> [Activity]: Return every line from the one with "I think I'm" through the one with "Thinking about setting", inclusive, exactly as it appears below.
-------------------------
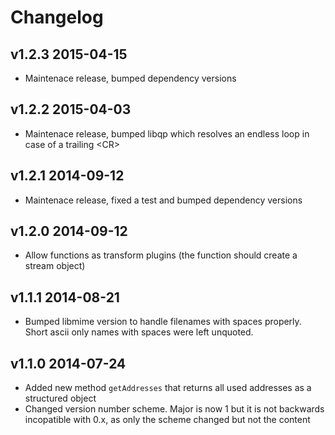 # Changelog

## v1.2.3 2015-04-15

  * Maintenace release, bumped dependency versions

## v1.2.2 2015-04-03

  * Maintenace release, bumped libqp which resolves an endless loop in case of a trailing &lt;CR&gt;

## v1.2.1 2014-09-12

  * Maintenace release, fixed a test and bumped dependency versions

## v1.2.0 2014-09-12

  * Allow functions as transform plugins (the function should create a stream object)

## v1.1.1 2014-08-21

  * Bumped libmime version to handle filenames with spaces properly. Short ascii only names with spaces were left unquoted.

## v1.1.0 2014-07-24

  * Added new method `getAddresses` that returns all used addresses as a structured object
  * Changed version number scheme. Major is now 1 but it is not backwards incopatible with 0.x, as only the scheme changed but not the content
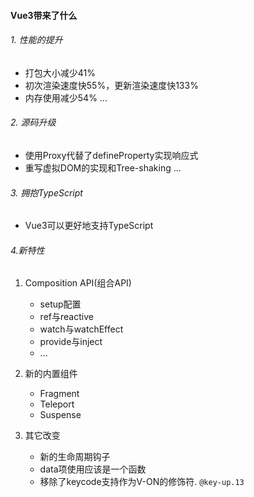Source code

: #### Vue3带来了什么
###### 1. 性能的提升
- 打包大小减少41%
- 初次渲染速度快55%，更新渲染速度快133%
- 内存使用减少54%
...

###### 2. 源码升级
- 使用Proxy代替了defineProperty实现响应式
- 重写虚拟DOM的实现和Tree-shaking
...

###### 3. 拥抱TypeScript
- Vue3可以更好地支持TypeScript

###### 4.新特性
1. Composition API(组合API)
	- setup配置
	- ref与reactive
	- watch与watchEffect
	- provide与inject
	- ...

2. 新的内置组件
	- Fragment
	- Teleport
	- Suspense

3. 其它改变
	- 新的生命周期钩子
	- data项使用应该是一个函数
	- 移除了keycode支持作为V-ON的修饰符. `@key-up.13`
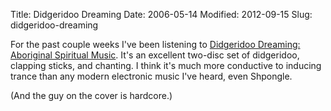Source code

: Title: Didgeridoo Dreaming
Date: 2006-05-14
Modified: 2012-09-15
Slug: didgeridoo-dreaming

For the past couple weeks I've been listening to <a href="http://www.amazon.com/gp/product/B000034CLD/sr=8-1/qid=1147631614/ref=pd_bbs_1/104-2120913-2071949?%5Fencoding=UTF8" >Didgeridoo Dreaming: Aboriginal Spiritual Music</a>. It's an excellent two-disc set of didgeridoo, clapping sticks, and chanting. I think it's much more conductive to inducing trance than any modern electronic music I've heard, even Shpongle.

(And the guy on the cover is hardcore.)
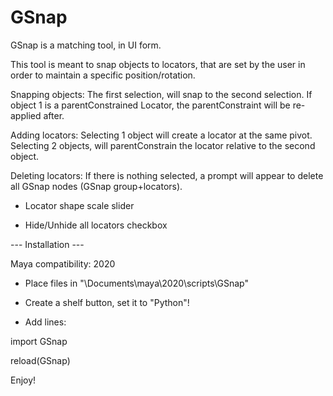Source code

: # GSnap
GSnap is a matching tool, in UI form. 

This tool is meant to snap objects to locators, that are set by the user in order to maintain a specific position/rotation.


Snapping objects: The first selection, will snap to the second selection. If object 1 is a parentConstrained Locator, the parentConstraint will be re-applied after.

Adding locators: Selecting 1 object will create a locator at the same pivot. Selecting 2 objects, will parentConstrain the locator relative to the second object.

Deleting locators: If there is nothing selected, a prompt will appear to delete all GSnap nodes (GSnap group+locators).

+ Locator shape scale slider

+ Hide/Unhide all locators checkbox


--- Installation ---

Maya compatibility: 2020

+ Place files in "\Documents\maya\2020\scripts\GSnap"

+ Create a shelf button, set it to "Python"!

+ Add lines:


import GSnap

reload(GSnap)




Enjoy!
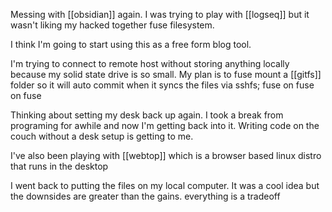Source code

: Messing with [[obsidian]] again. I was trying to play with [[logseq]] but it wasn't liking my hacked together fuse filesystem.

I think I'm going to start using this as a free form blog tool. 

I'm trying to connect to remote host without storing anything locally because my solid state drive is so small. My plan is to fuse mount a [[gitfs]] folder so it will auto commit when it syncs the files via sshfs; fuse on fuse on fuse

Thinking about setting my desk back up again. I took a break from programing for awhile and now I'm getting back into it. Writing code on the couch without a desk setup is getting to me.

I've also been playing with [[webtop]] which is a browser based linux distro that runs in the desktop

I went back to putting the files on my local computer. It was a cool idea but the downsides are greater than the gains. everything is a tradeoff


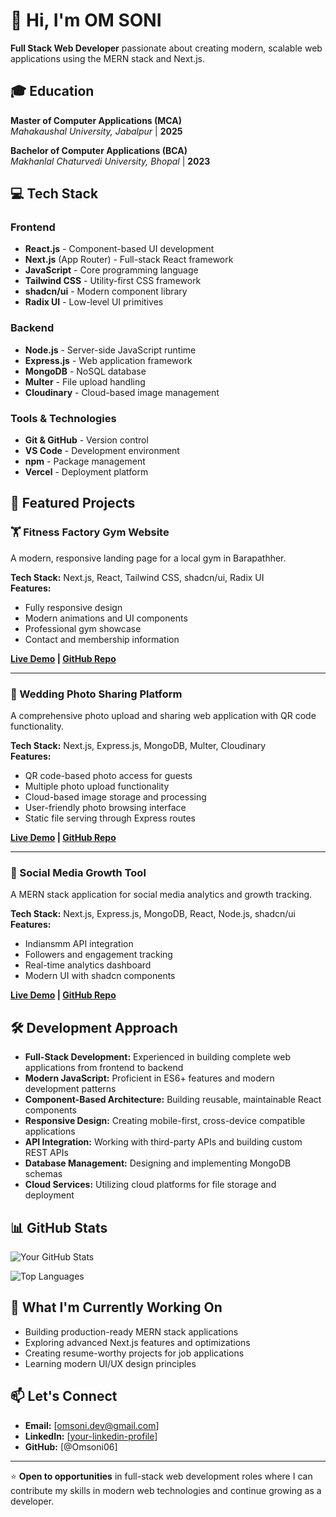 # 👋 Hi, I'm OM SONI

**Full Stack Web Developer** passionate about creating modern, scalable web applications using the MERN stack and Next.js.

## 🎓 Education

**Master of Computer Applications (MCA)**  
*Mahakaushal University, Jabalpur* | **2025**

**Bachelor of Computer Applications (BCA)**  
*Makhanlal Chaturvedi University, Bhopal* | **2023**

## 💻 Tech Stack

### Frontend
- **React.js** - Component-based UI development
- **Next.js** (App Router) - Full-stack React framework
- **JavaScript** - Core programming language
- **Tailwind CSS** - Utility-first CSS framework
- **shadcn/ui** - Modern component library
- **Radix UI** - Low-level UI primitives

### Backend
- **Node.js** - Server-side JavaScript runtime
- **Express.js** - Web application framework
- **MongoDB** - NoSQL database
- **Multer** - File upload handling
- **Cloudinary** - Cloud-based image management

### Tools & Technologies
- **Git & GitHub** - Version control
- **VS Code** - Development environment
- **npm** - Package management
- **Vercel** - Deployment platform

## 🚀 Featured Projects

### 🏋️ Fitness Factory Gym Website
A modern, responsive landing page for a local gym in Barapathher.

**Tech Stack:** Next.js, React, Tailwind CSS, shadcn/ui, Radix UI  
**Features:**
- Fully responsive design
- Modern animations and UI components
- Professional gym showcase
- Contact and membership information

**[Live Demo](#) | [GitHub Repo](#)**

---

### 📸 Wedding Photo Sharing Platform
A comprehensive photo upload and sharing web application with QR code functionality.

**Tech Stack:** Next.js, Express.js, MongoDB, Multer, Cloudinary  
**Features:**
- QR code-based photo access for guests
- Multiple photo upload functionality
- Cloud-based image storage and processing
- User-friendly photo browsing interface
- Static file serving through Express routes

**[Live Demo](#) | [GitHub Repo](#)**

---

### 📱 Social Media Growth Tool
A MERN stack application for social media analytics and growth tracking.

**Tech Stack:** Next.js, Express.js, MongoDB, React, Node.js, shadcn/ui  
**Features:**
- Indiansmm API integration
- Followers and engagement tracking
- Real-time analytics dashboard
- Modern UI with shadcn components

**[Live Demo](#) | [GitHub Repo](#)**

## 🛠️ Development Approach

- **Full-Stack Development:** Experienced in building complete web applications from frontend to backend
- **Modern JavaScript:** Proficient in ES6+ features and modern development patterns
- **Component-Based Architecture:** Building reusable, maintainable React components
- **Responsive Design:** Creating mobile-first, cross-device compatible applications
- **API Integration:** Working with third-party APIs and building custom REST APIs
- **Database Management:** Designing and implementing MongoDB schemas
- **Cloud Services:** Utilizing cloud platforms for file storage and deployment

## 📊 GitHub Stats

![Your GitHub Stats](https://github-readme-stats.vercel.app/api?username=yourusername&show_icons=true&theme=radical)

![Top Languages](https://github-readme-stats.vercel.app/api/top-langs/?username=yourusername&layout=compact&theme=radical)

## 🎯 What I'm Currently Working On

- Building production-ready MERN stack applications
- Exploring advanced Next.js features and optimizations
- Creating resume-worthy projects for job applications
- Learning modern UI/UX design principles

## 📫 Let's Connect

- **Email:** [omsoni.dev@gmail.com]
- **LinkedIn:** [[your-linkedin-profile](https://www.linkedin.com/in/omsoni06/)]
- **GitHub:** [@Omsoni06]


---

⭐️ **Open to opportunities** in full-stack web development roles where I can contribute my skills in modern web technologies and continue growing as a developer.

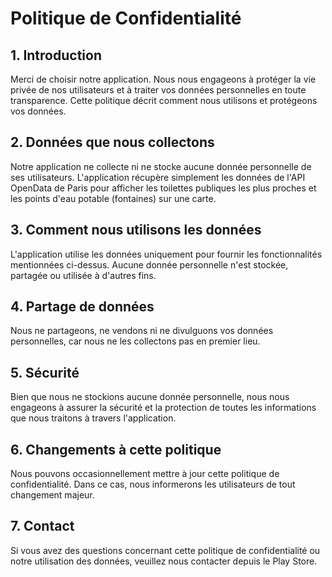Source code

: # Politique de Confidentialité
## 1. Introduction
Merci de choisir notre application. Nous nous engageons à protéger la vie privée de nos utilisateurs et à traiter vos données personnelles en toute transparence. Cette politique décrit comment nous utilisons et protégeons vos données.

## 2. Données que nous collectons
Notre application ne collecte ni ne stocke aucune donnée personnelle de ses utilisateurs. L'application récupère simplement les données de l'API OpenData de Paris pour afficher les toilettes publiques les plus proches et les points d'eau potable (fontaines) sur une carte.

## 3. Comment nous utilisons les données
L'application utilise les données uniquement pour fournir les fonctionnalités mentionnées ci-dessus. Aucune donnée personnelle n'est stockée, partagée ou utilisée à d'autres fins.

## 4. Partage de données
Nous ne partageons, ne vendons ni ne divulguons vos données personnelles, car nous ne les collectons pas en premier lieu.

## 5. Sécurité
Bien que nous ne stockions aucune donnée personnelle, nous nous engageons à assurer la sécurité et la protection de toutes les informations que nous traitons à travers l'application.

## 6. Changements à cette politique
Nous pouvons occasionnellement mettre à jour cette politique de confidentialité. Dans ce cas, nous informerons les utilisateurs de tout changement majeur.

## 7. Contact
Si vous avez des questions concernant cette politique de confidentialité ou notre utilisation des données, veuillez nous contacter depuis le Play Store.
-------------------------
> [Task answer]:
I think I'm going to start using this as a free form blog tool. 

I'm trying to connect to remote host without storing anything locally because my solid state drive is so small. My plan is to fuse mount a [[gitfs]] folder so it will auto commit when it syncs the files via sshfs; fuse on fuse on fuse

Thinking about setting my desk back up again. I took a break from programing for awhile and now I'm getting back into it. Writing code on the couch without a desk setup is getting to me.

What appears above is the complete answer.